This Week on perl5-porters - 25 September-1 October 2006

This Week on perl5-porters - 25 September-1 October 2006

"Well not since that time you thought that embedding perl was a good idea in the first place" -- Johnathon Stowe, commenting on Marc Lehmann saying that yes, he loved embedding perl in other applications and that no, he didn't do drugs.

Topics of Interest

Wrapping up EVAL handling in blead's regexp engine

Dave Mitchell checked in a couple of patches to fix the breakage that had crept in during the recent overhaul to the regexp engine. Yves Orton liked what he saw, and suggested a few ways to improve the maintainability.

Dave told him to go for it. And so he did.

  Mad scientists at work

pod errors in perlref.pod

David Landgren noticed some formatting errors when looking at perlref in blead. Rafael Garcia-Suarez wondered what podlator was being used, since the pod checked out as valid. The podlator in question was the bundled Pod::Perldoc, which led David to wonder why something like Russ Alberry's podlators code. Russ explained what was holding this up.

Nick Ing-Simmons

It was with great sadness that the porters learnt that Nick Ing-Simmons had died of a heart attack. Nick was one of the longest serving contributors to Perl's development, and we are all poorer for his loss. I can recall many a time when people puzzled over things were done in a particular way in the code, until Nick would chip in with a a cogent explanation of why. It will be harder without him.

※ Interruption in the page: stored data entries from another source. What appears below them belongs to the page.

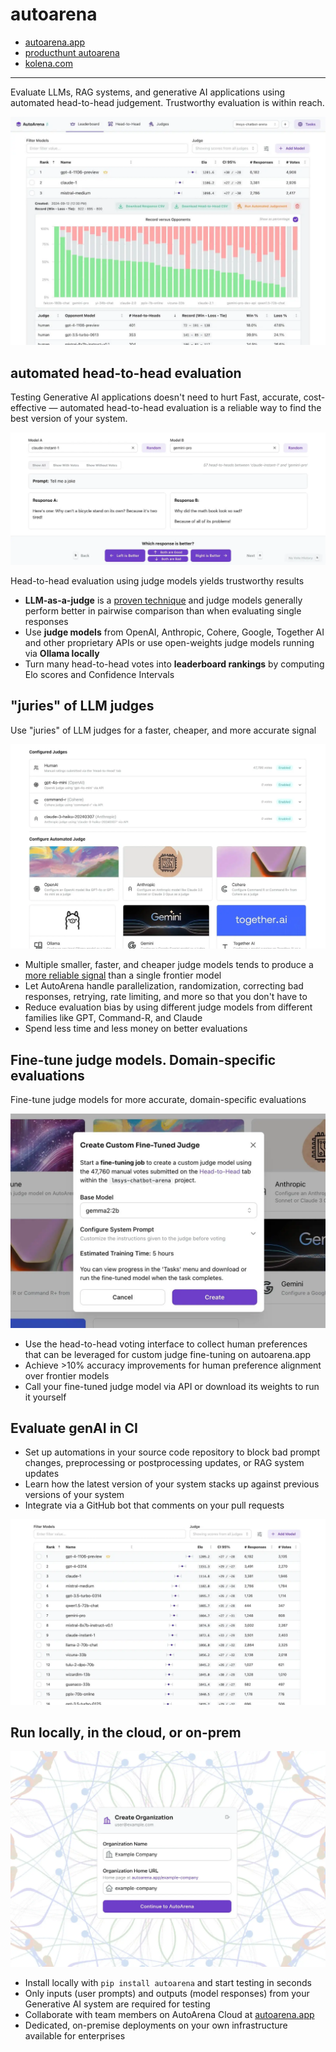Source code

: # autoarena

- [autoarena.app](https://www.autoarena.app/)
- [producthunt autoarena](https://www.producthunt.com/posts/autoarena)
- [kolena.com](https://www.kolena.com/)

---

Evaluate LLMs, RAG systems, and generative AI applications using automated head-to-head judgement. Trustworthy evaluation is within reach.

![](./img/autoarena.webp)

## automated head-to-head evaluation

Testing Generative AI applications doesn't need to hurt
Fast, accurate, cost-effective — automated head-to-head evaluation is a reliable way to find the best version of your system.

![](./img/autoarena-head-to-head.webp)

Head-to-head evaluation using judge models yields trustworthy results

- **LLM-as-a-judge** is a [proven technique](https://arxiv.org/abs/2306.05685v4) and judge models generally perform better in pairwise comparison than when evaluating single responses
- Use **judge models** from OpenAI, Anthropic, Cohere, Google, Together AI and other proprietary APIs or use open-weights judge models running via **Ollama locally**
- Turn many head-to-head votes into **leaderboard rankings** by computing Elo scores and Confidence Intervals

## "juries" of LLM judges

Use "juries" of LLM judges for a faster, cheaper, and more accurate signal

![](./img/autoarena-judges.webp)

- Multiple smaller, faster, and cheaper judge models tends to produce a [more reliable signal](https://arxiv.org/abs/2404.18796) than a single frontier model
- Let AutoArena handle parallelization, randomization, correcting bad responses, retrying, rate limiting, and more so that you don't have to
- Reduce evaluation bias by using different judge models from different families like GPT, Command-R, and Claude
- Spend less time and less money on better evaluations

## Fine-tune judge models. Domain-specific evaluations

Fine-tune judge models for more accurate, domain-specific evaluations

![](./img/autoarena-fine-tune.webp)

- Use the head-to-head voting interface to collect human preferences that can be leveraged for custom judge fine-tuning on autoarena.app
- Achieve >10% accuracy improvements for human preference alignment over frontier models
- Call your fine-tuned judge model via API or download its weights to run it yourself

## Evaluate genAI in CI

- Set up automations in your source code repository to block bad prompt changes, preprocessing or postprocessing updates, or RAG system updates
- Learn how the latest version of your system stacks up against previous versions of your system
- Integrate via a GitHub bot that comments on your pull requests

![](./img/autoarena-leaderboard-collapsed.webp)

## Run locally, in the cloud, or on-prem

![](./img/autoarena-sign-in.webp)

- Install locally with `pip install autoarena` and start testing in seconds
- Only inputs (user prompts) and outputs (model responses) from your Generative AI system are required for testing
- Collaborate with team members on AutoArena Cloud at [autoarena.app](autoarena.app)
- Dedicated, on-premise deployments on your own infrastructure available for enterprises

The Perl Foundation ran the following obituary

  Thanks Nick

Unhandled exceptions in shared libraries

Kalpana Shetty explained a problem with shared libraries throwing an exception, and the perl program dumping core on a SIGABRT signal. No takers, possibly since the exact nature of the shared library wasn't specified.

reentr reshuffle

Jarkko Hietaniemi looked at bug #40256 and a few other bits and pieces, and rejigged to make everyone happy. In fact, Marc Lehmann was positively ecstatic.

  Get down

seek beyond length

Juerd Waalboer wanted to know whether it was reasonable to seek, upon a scalar opened for IO, beyond its length. And especially what happens as a result. Dave Mitchell confirmed that Bad Things were indeed happening, that probably should be fixed.


I think that this may be what inspired Jarkko to file cook up the following patch:

  Don't talk to strangers

Finding the *correct* line number

Curtis "Ovid" Poe wanted to disambiguate two calls to a function on the same line with caller. Dave Mitchell mentioned that he had proposed to spend two bytes per op, which, at the expense of a certain increase in memory consumption, would clear these sorts of problems up, once and for all.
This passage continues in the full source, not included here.